Material for this task:
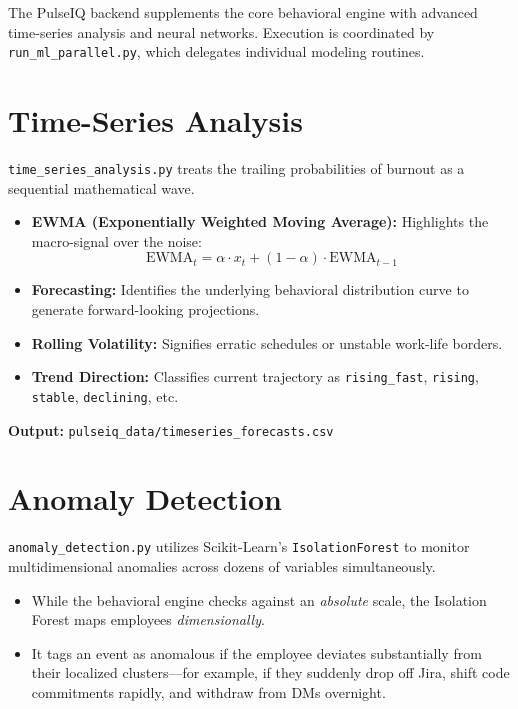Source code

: \documentclass[12pt, a4paper, oneside]{report}
\begin{document}
The PulseIQ backend supplements the core behavioral engine with advanced time-series analysis and neural networks. Execution is coordinated by \texttt{run\_ml\_parallel.py}, which delegates individual modeling routines.

\section{Time-Series Analysis}
\label{sec:timeseries}

\texttt{time\_series\_analysis.py} treats the trailing probabilities of burnout as a sequential mathematical wave.

\begin{itemize}
    \item \textbf{EWMA (Exponentially Weighted Moving Average):} Highlights the macro-signal over the noise:
    \[
        \text{EWMA}_t = \alpha \cdot x_t + (1 - \alpha) \cdot \text{EWMA}_{t-1}
    \]

    \item \textbf{Forecasting:} Identifies the underlying behavioral distribution curve to generate forward-looking projections.

    \item \textbf{Rolling Volatility:} Signifies erratic schedules or unstable work-life borders.

    \item \textbf{Trend Direction:} Classifies current trajectory as \texttt{rising\_fast}, \texttt{rising}, \texttt{stable}, \texttt{declining}, etc.
\end{itemize}

\textbf{Output:} \texttt{pulseiq\_data/timeseries\_forecasts.csv}

\section{Anomaly Detection}
\label{sec:anomaly}

\texttt{anomaly\_detection.py} utilizes Scikit-Learn's \texttt{IsolationForest} to monitor multidimensional anomalies across dozens of variables simultaneously.

\begin{itemize}
    \item While the behavioral engine checks against an \emph{absolute} scale, the Isolation Forest maps employees \emph{dimensionally}.
    \item It tags an event as anomalous if the employee deviates substantially from their localized clusters---for example, if they suddenly drop off Jira, shift code commitments rapidly, and withdraw from DMs overnight.
\end{itemize}
\end{document}
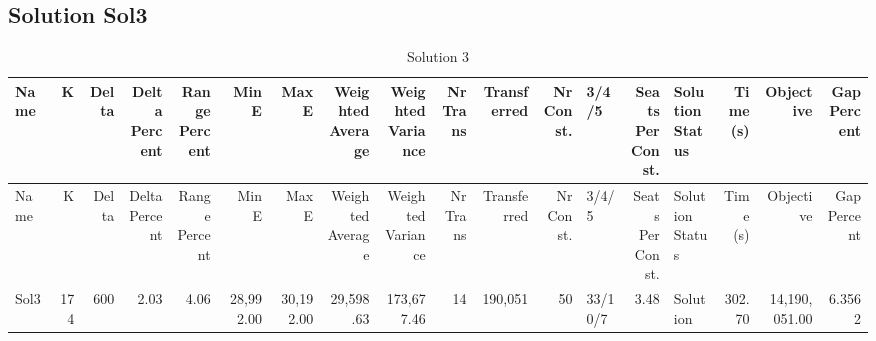 \documentclass[a4paper]{article}
\begin{document}
\clearpage
\subsection{Solution Sol3}

{\scriptsize
\begin{longtable}{lrrrrrrrrrrrlrlrrr}
\caption{Solution 3}
\\ \toprule
Name &K &Delta &\shortstack{Delta\\Percent} &\shortstack{Range\\Percent} &Min E &Max E &\shortstack{Weighted\\Average} &\shortstack{Weighted\\Variance} &\shortstack{Nr\\Trans} &Transferred &\shortstack{Nr\\Const.} &3/4/5 &\shortstack{Seats\\Per\\Const.} &\shortstack{Solution\\Status} &\shortstack{Time\\(s)} &Objective &\shortstack{Gap\\Percent} \\ \midrule
\endfirsthead
\toprule
Name &K &Delta &\shortstack{Delta\\Percent} &\shortstack{Range\\Percent} &Min E &Max E &\shortstack{Weighted\\Average} &\shortstack{Weighted\\Variance} &\shortstack{Nr\\Trans} &Transferred &\shortstack{Nr\\Const.} &3/4/5 &\shortstack{Seats\\Per\\Const.} &\shortstack{Solution\\Status} &\shortstack{Time\\(s)} &Objective &\shortstack{Gap\\Percent} \\ \midrule
\endhead
\bottomrule
\endfoot
Sol3&174&600& 2.03& 4.06&28,992.00&30,192.00&29,598.63&173,677.46&14&190,051&50&33/10/7& 3.48&Solution&302.70&14,190,051.00&6.3562\\ 
\end{longtable}

}
\end{document}
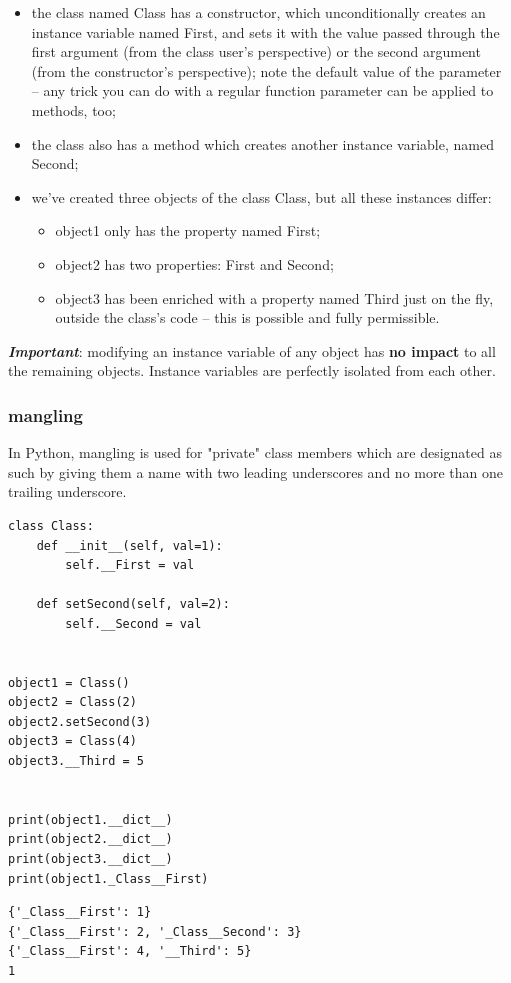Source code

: \documentclass[11pt]{article}
\begin{document}
\begin{itemize}
\item the class named Class has a constructor, which unconditionally
creates an instance variable named First, and sets it with the value
passed through the first argument (from the class user’s
perspective) or the second argument (from the constructor’s
perspective); note the default value of the parameter – any trick
you can do with a regular function parameter can be applied to
methods, too;
\item the class also has a method which creates another instance variable,
named Second;
\item we’ve created three objects of the class Class, but all these
instances differ:
\begin{itemize}
\item object1 only has the property named First;
\item object2 has two properties: First and Second;
\item object3 has been enriched with a property named Third just on the
fly, outside the class’s code – this is possible and fully
permissible.
\end{itemize}
\end{itemize}

\emph{\textbf{Important}}: modifying an instance variable of any object has \textbf{no
impact} to all the remaining objects. Instance variables are perfectly
isolated from each other.

\subsubsection{mangling}
\label{sec:orga2a7794}
In Python, mangling is used for "private" class members which are
designated as such by giving them a name with two leading underscores
and no more than one trailing underscore.

\begin{verbatim}
class Class:
	def __init__(self, val=1):
		self.__First = val

	def setSecond(self, val=2):
		self.__Second = val


object1 = Class()
object2 = Class(2)
object2.setSecond(3)
object3 = Class(4)
object3.__Third = 5


print(object1.__dict__)
print(object2.__dict__)
print(object3.__dict__)
print(object1._Class__First)
\end{verbatim}

\begin{verbatim}
{'_Class__First': 1}
{'_Class__First': 2, '_Class__Second': 3}
{'_Class__First': 4, '__Third': 5}
1
\end{verbatim}
\end{document}
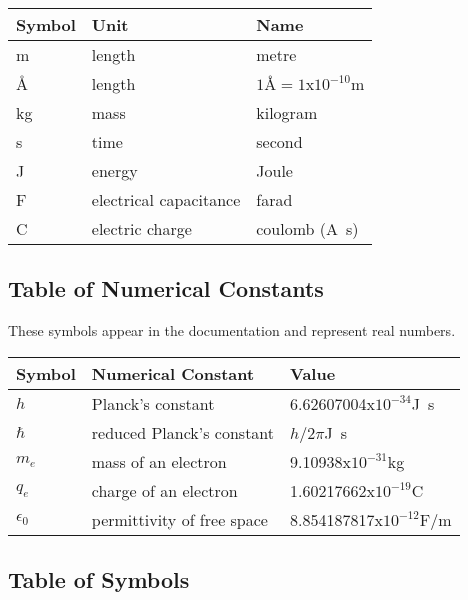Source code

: \documentclass[12pt]{article}
\begin{document}
\renewcommand{\arraystretch}{1.2}
  \noindent \begin{tabular}{l l l} 
    \toprule		
    \textbf{Symbol} & \textbf{Unit} & \textbf{Name}\\
    \midrule 
    \si{\metre} & length & metre\\
    \si{\angstrom} & length & $1\si{\angstrom} = 1$x$10^{-10}$\si{\metre} \\
    \si{\kilogram} & mass	& kilogram\\
    \si{\second} & time & second\\
    \si{\joule} & energy & Joule\\
    \si{\farad} & electrical capacitance & farad \\
    \si{\coulomb} & electric charge & coulomb (\si{\ampere\second}) \\
    \bottomrule
  \end{tabular}

\subsection{Table of Numerical Constants}

These symbols appear in the documentation and represent real numbers.

\renewcommand{\arraystretch}{1.2}
\noindent \begin{longtable*}{l l p{12cm}} \toprule
	\textbf{Symbol} & \textbf{Numerical Constant} & \textbf{Value}\\
	\midrule 
	$h$ & Planck's constant & 6.62607004x$10^{-34}$\si{\joule\second} \\
	$\hbar$ & reduced Planck's constant & $h/2\pi$\si{\joule\second} \\
	$m_e$ & mass of an electron & 9.10938x$10^{-31}$\si{\kilogram} \\
	$q_e$ & charge of an electron & 1.60217662x$10^{-19}$\si{\coulomb} \\
	$\epsilon_0$ & permittivity of free space  & 8.854187817x$10^{−12} 
	\si{\farad/\metre}$ \\

	\bottomrule
\end{longtable*}

\subsection{Table of Symbols}
\end{document}
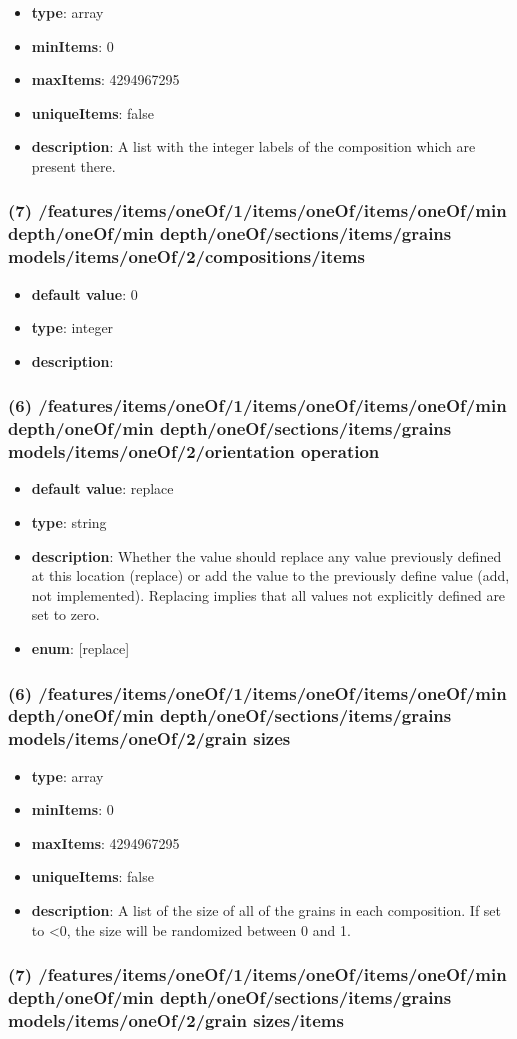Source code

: \begin{itemize}[leftmargin=6em]\item {\bf type}: array
\item {\bf minItems}: 0
\item {\bf maxItems}: 4294967295
\item {\bf uniqueItems}: false
\item {\bf description}: A list with the integer labels of the composition which are present there.
\end{itemize}\subsubsection{(7) /features/items/oneOf/1/items/oneOf/items/oneOf/min depth/oneOf/min depth/oneOf/sections/items/grains models/items/oneOf/2/compositions/items}
\begin{itemize}[leftmargin=7em]\item {\bf default value}: 0
\item {\bf type}: integer
\item {\bf description}: 
\end{itemize}\subsubsection{(6) /features/items/oneOf/1/items/oneOf/items/oneOf/min depth/oneOf/min depth/oneOf/sections/items/grains models/items/oneOf/2/orientation operation}
\begin{itemize}[leftmargin=6em]\item {\bf default value}: replace
\item {\bf type}: string
\item {\bf description}: Whether the value should replace any value previously defined at this location (replace) or add the value to the previously define value (add, not implemented). Replacing implies that all values not explicitly defined are set to zero.
\item {\bf enum}: [replace]\end{itemize}\subsubsection{(6) /features/items/oneOf/1/items/oneOf/items/oneOf/min depth/oneOf/min depth/oneOf/sections/items/grains models/items/oneOf/2/grain sizes}
\begin{itemize}[leftmargin=6em]\item {\bf type}: array
\item {\bf minItems}: 0
\item {\bf maxItems}: 4294967295
\item {\bf uniqueItems}: false
\item {\bf description}: A list of the size of all of the grains in each composition. If set to <0, the size will be randomized between 0 and 1.
\end{itemize}\subsubsection{(7) /features/items/oneOf/1/items/oneOf/items/oneOf/min depth/oneOf/min depth/oneOf/sections/items/grains models/items/oneOf/2/grain sizes/items}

What the task asks: Drop the pictures and reproduce the rest of the data above exactly.

Expected output:
Source code

: \documentclass[12pt, a4paper, oneside]{report}
\begin{document}
The PulseIQ backend supplements the core behavioral engine with advanced time-series analysis and neural networks. Execution is coordinated by \texttt{run\_ml\_parallel.py}, which delegates individual modeling routines.

\section{Time-Series Analysis}
\label{sec:timeseries}

\texttt{time\_series\_analysis.py} treats the trailing probabilities of burnout as a sequential mathematical wave.

\begin{itemize}
    \item \textbf{EWMA (Exponentially Weighted Moving Average):} Highlights the macro-signal over the noise:
    \[
        \text{EWMA}_t = \alpha \cdot x_t + (1 - \alpha) \cdot \text{EWMA}_{t-1}
    \]

    \item \textbf{Forecasting:} Identifies the underlying behavioral distribution curve to generate forward-looking projections.

    \item \textbf{Rolling Volatility:} Signifies erratic schedules or unstable work-life borders.

    \item \textbf{Trend Direction:} Classifies current trajectory as \texttt{rising\_fast}, \texttt{rising}, \texttt{stable}, \texttt{declining}, etc.
\end{itemize}

\textbf{Output:} \texttt{pulseiq\_data/timeseries\_forecasts.csv}

\section{Anomaly Detection}
\label{sec:anomaly}

\texttt{anomaly\_detection.py} utilizes Scikit-Learn's \texttt{IsolationForest} to monitor multidimensional anomalies across dozens of variables simultaneously.

\begin{itemize}
    \item While the behavioral engine checks against an \emph{absolute} scale, the Isolation Forest maps employees \emph{dimensionally}.
    \item It tags an event as anomalous if the employee deviates substantially from their localized clusters---for example, if they suddenly drop off Jira, shift code commitments rapidly, and withdraw from DMs overnight.
\end{itemize}
\end{document}
 \documentclass[a4paper]{article}
\begin{document}
\clearpage
\subsection{Solution Sol3}

{\scriptsize
\begin{longtable}{lrrrrrrrrrrrlrlrrr}
\caption{Solution 3}
\\ \toprule
Name &K &Delta &\shortstack{Delta\\Percent} &\shortstack{Range\\Percent} &Min E &Max E &\shortstack{Weighted\\Average} &\shortstack{Weighted\\Variance} &\shortstack{Nr\\Trans} &Transferred &\shortstack{Nr\\Const.} &3/4/5 &\shortstack{Seats\\Per\\Const.} &\shortstack{Solution\\Status} &\shortstack{Time\\(s)} &Objective &\shortstack{Gap\\Percent} \\ \midrule
\endfirsthead
\toprule
Name &K &Delta &\shortstack{Delta\\Percent} &\shortstack{Range\\Percent} &Min E &Max E &\shortstack{Weighted\\Average} &\shortstack{Weighted\\Variance} &\shortstack{Nr\\Trans} &Transferred &\shortstack{Nr\\Const.} &3/4/5 &\shortstack{Seats\\Per\\Const.} &\shortstack{Solution\\Status} &\shortstack{Time\\(s)} &Objective &\shortstack{Gap\\Percent} \\ \midrule
\endhead
\bottomrule
\endfoot
Sol3&174&600& 2.03& 4.06&28,992.00&30,192.00&29,598.63&173,677.46&14&190,051&50&33/10/7& 3.48&Solution&302.70&14,190,051.00&6.3562\\ 
\end{longtable}

}
\end{document}
Source code

: \documentclass[11pt]{article}
\begin{document}
\begin{itemize}
\item the class named Class has a constructor, which unconditionally
creates an instance variable named First, and sets it with the value
passed through the first argument (from the class user’s
perspective) or the second argument (from the constructor’s
perspective); note the default value of the parameter – any trick
you can do with a regular function parameter can be applied to
methods, too;
\item the class also has a method which creates another instance variable,
named Second;
\item we’ve created three objects of the class Class, but all these
instances differ:
\begin{itemize}
\item object1 only has the property named First;
\item object2 has two properties: First and Second;
\item object3 has been enriched with a property named Third just on the
fly, outside the class’s code – this is possible and fully
permissible.
\end{itemize}
\end{itemize}

\emph{\textbf{Important}}: modifying an instance variable of any object has \textbf{no
impact} to all the remaining objects. Instance variables are perfectly
isolated from each other.

\subsubsection{mangling}
\label{sec:orga2a7794}
In Python, mangling is used for "private" class members which are
designated as such by giving them a name with two leading underscores
and no more than one trailing underscore.

\begin{verbatim}
class Class:
	def __init__(self, val=1):
		self.__First = val

	def setSecond(self, val=2):
		self.__Second = val


object1 = Class()
object2 = Class(2)
object2.setSecond(3)
object3 = Class(4)
object3.__Third = 5


print(object1.__dict__)
print(object2.__dict__)
print(object3.__dict__)
print(object1._Class__First)
\end{verbatim}

\begin{verbatim}
{'_Class__First': 1}
{'_Class__First': 2, '_Class__Second': 3}
{'_Class__First': 4, '__Third': 5}
1
\end{verbatim}
\end{document}
Source code

: \documentclass[12pt]{article}
\begin{document}
\renewcommand{\arraystretch}{1.2}
  \noindent \begin{tabular}{l l l} 
    \toprule		
    \textbf{Symbol} & \textbf{Unit} & \textbf{Name}\\
    \midrule 
    \si{\metre} & length & metre\\
    \si{\angstrom} & length & $1\si{\angstrom} = 1$x$10^{-10}$\si{\metre} \\
    \si{\kilogram} & mass	& kilogram\\
    \si{\second} & time & second\\
    \si{\joule} & energy & Joule\\
    \si{\farad} & electrical capacitance & farad \\
    \si{\coulomb} & electric charge & coulomb (\si{\ampere\second}) \\
    \bottomrule
  \end{tabular}

\subsection{Table of Numerical Constants}

These symbols appear in the documentation and represent real numbers.

\renewcommand{\arraystretch}{1.2}
\noindent \begin{longtable*}{l l p{12cm}} \toprule
	\textbf{Symbol} & \textbf{Numerical Constant} & \textbf{Value}\\
	\midrule 
	$h$ & Planck's constant & 6.62607004x$10^{-34}$\si{\joule\second} \\
	$\hbar$ & reduced Planck's constant & $h/2\pi$\si{\joule\second} \\
	$m_e$ & mass of an electron & 9.10938x$10^{-31}$\si{\kilogram} \\
	$q_e$ & charge of an electron & 1.60217662x$10^{-19}$\si{\coulomb} \\
	$\epsilon_0$ & permittivity of free space  & 8.854187817x$10^{−12} 
	\si{\farad/\metre}$ \\

	\bottomrule
\end{longtable*}

\subsection{Table of Symbols}
\end{document}
Source code

: \begin{itemize}[leftmargin=6em]\item {\bf type}: array
\item {\bf minItems}: 0
\item {\bf maxItems}: 4294967295
\item {\bf uniqueItems}: false
\item {\bf description}: A list with the integer labels of the composition which are present there.
\end{itemize}\subsubsection{(7) /features/items/oneOf/1/items/oneOf/items/oneOf/min depth/oneOf/min depth/oneOf/sections/items/grains models/items/oneOf/2/compositions/items}
\begin{itemize}[leftmargin=7em]\item {\bf default value}: 0
\item {\bf type}: integer
\item {\bf description}: 
\end{itemize}\subsubsection{(6) /features/items/oneOf/1/items/oneOf/items/oneOf/min depth/oneOf/min depth/oneOf/sections/items/grains models/items/oneOf/2/orientation operation}
\begin{itemize}[leftmargin=6em]\item {\bf default value}: replace
\item {\bf type}: string
\item {\bf description}: Whether the value should replace any value previously defined at this location (replace) or add the value to the previously define value (add, not implemented). Replacing implies that all values not explicitly defined are set to zero.
\item {\bf enum}: [replace]\end{itemize}\subsubsection{(6) /features/items/oneOf/1/items/oneOf/items/oneOf/min depth/oneOf/min depth/oneOf/sections/items/grains models/items/oneOf/2/grain sizes}
\begin{itemize}[leftmargin=6em]\item {\bf type}: array
\item {\bf minItems}: 0
\item {\bf maxItems}: 4294967295
\item {\bf uniqueItems}: false
\item {\bf description}: A list of the size of all of the grains in each composition. If set to <0, the size will be randomized between 0 and 1.
\end{itemize}\subsubsection{(7) /features/items/oneOf/1/items/oneOf/items/oneOf/min depth/oneOf/min depth/oneOf/sections/items/grains models/items/oneOf/2/grain sizes/items}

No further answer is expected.